Case File 007; Text; backdated to 9/10

For those of you who don't know me, I'm Miles Edgeworth, and I had the misfortune of meeting with our "esteemed" Doctor Crane before he unleashed his research on the university. Seeing as he's still on the loose, here's what I've observed about some of his abilities. Unfortunately, my knowledge is limited, at best. If anyone can elaborate, it would be most appreciated.

1) He has a connection of some kind to crows, and in the past, has used them to spy on others and collect information. He may simply be able to communicate with them, though others have suggested shapeshifting as a possibility. From what I've observed, though, the former seems more likely.
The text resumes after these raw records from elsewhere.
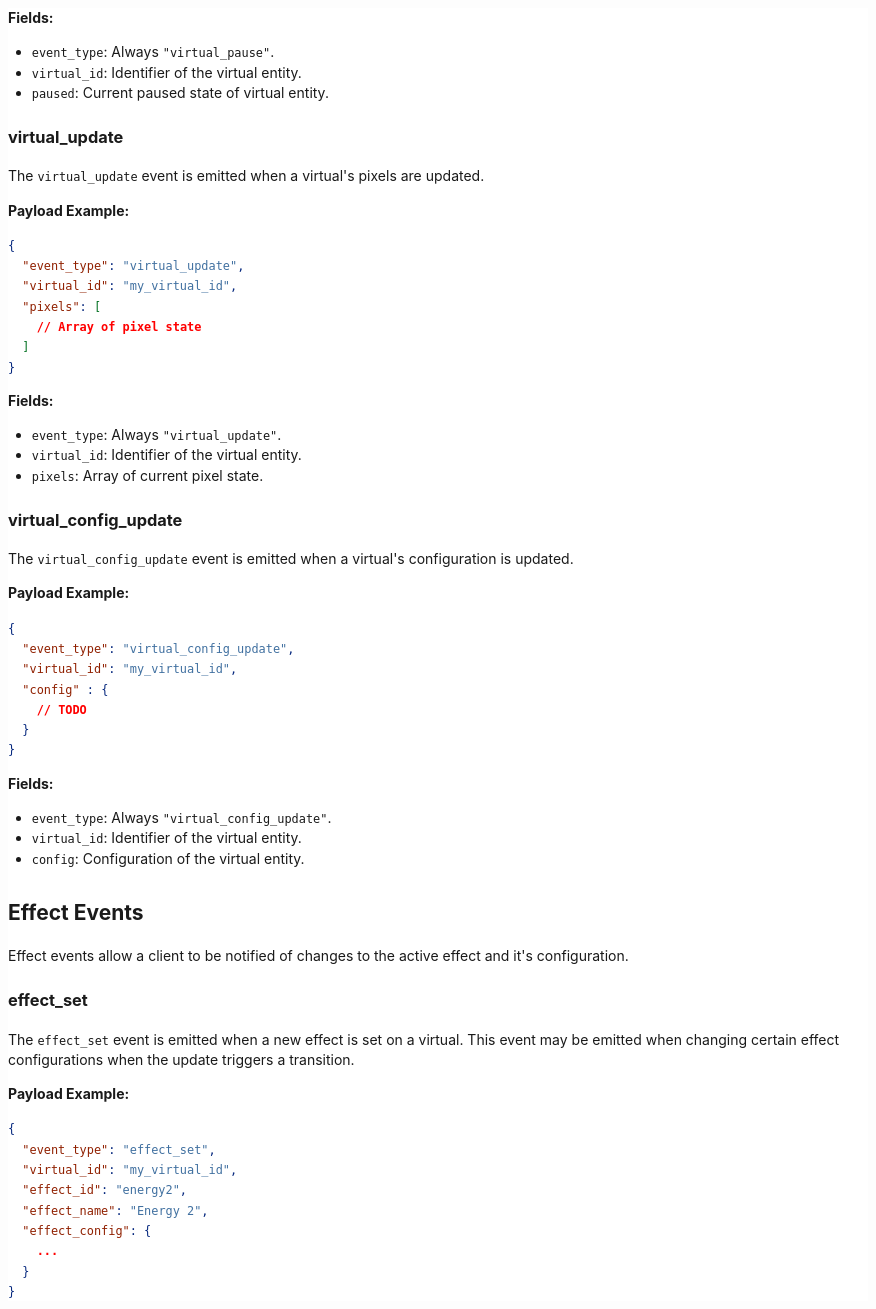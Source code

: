 **Fields:**
- `event_type`: Always `"virtual_pause"`.
- `virtual_id`: Identifier of the virtual entity.
- `paused`: Current paused state of virtual entity.

### virtual_update
The `virtual_update` event is emitted when a virtual's pixels are updated.

**Payload Example:**
```json
{
  "event_type": "virtual_update",
  "virtual_id": "my_virtual_id",
  "pixels": [
    // Array of pixel state
  ]
}
```

**Fields:**
- `event_type`: Always `"virtual_update"`.
- `virtual_id`: Identifier of the virtual entity.
- `pixels`: Array of current pixel state.

### virtual_config_update
The `virtual_config_update` event is emitted when a virtual's configuration is updated.

**Payload Example:**
```json
{
  "event_type": "virtual_config_update",
  "virtual_id": "my_virtual_id",
  "config" : {
    // TODO
  }
}
```

**Fields:**
- `event_type`: Always `"virtual_config_update"`.
- `virtual_id`: Identifier of the virtual entity.
- `config`: Configuration of the virtual entity.

## Effect Events

Effect events allow a client to be notified of changes to the active effect and it's configuration.

### effect_set
The `effect_set` event is emitted when a new effect is set on a virtual. This event may be emitted when changing certain effect configurations when the update triggers a transition.

**Payload Example:**
```json
{
  "event_type": "effect_set",
  "virtual_id": "my_virtual_id",
  "effect_id": "energy2",
  "effect_name": "Energy 2",
  "effect_config": {
    ...
  }
}
```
2) He can affect people's emotions with a single touch. In my experience, he was able to instill an almost supernatural calm in me. I do not know if this is the extent of his control, or if he can influence other emotions, as well. It seems that skin to skin contact is required for this ability to take effect, but I still recommend caution, just in case I happen to be mistaken.

While I shared this information with RISE, I apologize for not sharing it with the general public earlier. I also apologize to everyone who was concerned about me and Kay Faraday. I should have announced my presence, and shared what I found out, much earlier.

Speaking of Ms Faraday, she and Franziska von Karma were sent back home earlier this month, for those who missed it. Her own murder of crows seem to be lingering around, though; if anyone is concerned about the differences between her birds and Crane's, please contact me privately.


[The message is a bit late for Kay and Franziska's friends; the would have noticed their absence by now. However, that last message isn't intended for friends, exactly]
pummelling: (12)
[personal profile] pummelling2015-09-12 04:40 pm

round 1 | video

[As if his warm, unventilated, mascot-suited hero's welcome to Heropa weren't embarrassing enough, Kung Jin's also discovered that a certain someone has accidentally bewitched the local toilets.

Sentient, vengeful toilets. While employed at one of the city's busiest fast food joints. It's safe to assume that it's been A Day for him.

When he turns the video feed on, however, he's at his assigned housing and has managed to ease himself down to simmering hate as opposed to a rolling boil. He's clearly looking worse for wear: his clothes are damp and steadily dripping, but also... showing scorch marks in a few places. (That may or may not be a scrap of charred vinyl costume fused to his sleeve.) Jin takes to wringing his long ponytail out over his shoulder and addressing the network at large:
]

So, apart from Soviet toilets, what other all-powerful evils are we supposed to be fighting here? Not that I can't handle myself, but I'm a little overqualified for plumbing.

[A beat. He sniffs, drying his hands on his shirt.]

By the way, I'm new: I think I have the gist of this whole thing, but if there's anything else I should know, I'm all ears. [of course, he's scanned the brochure cover to cover, but that's no match for on-the-ground information if he can get it.]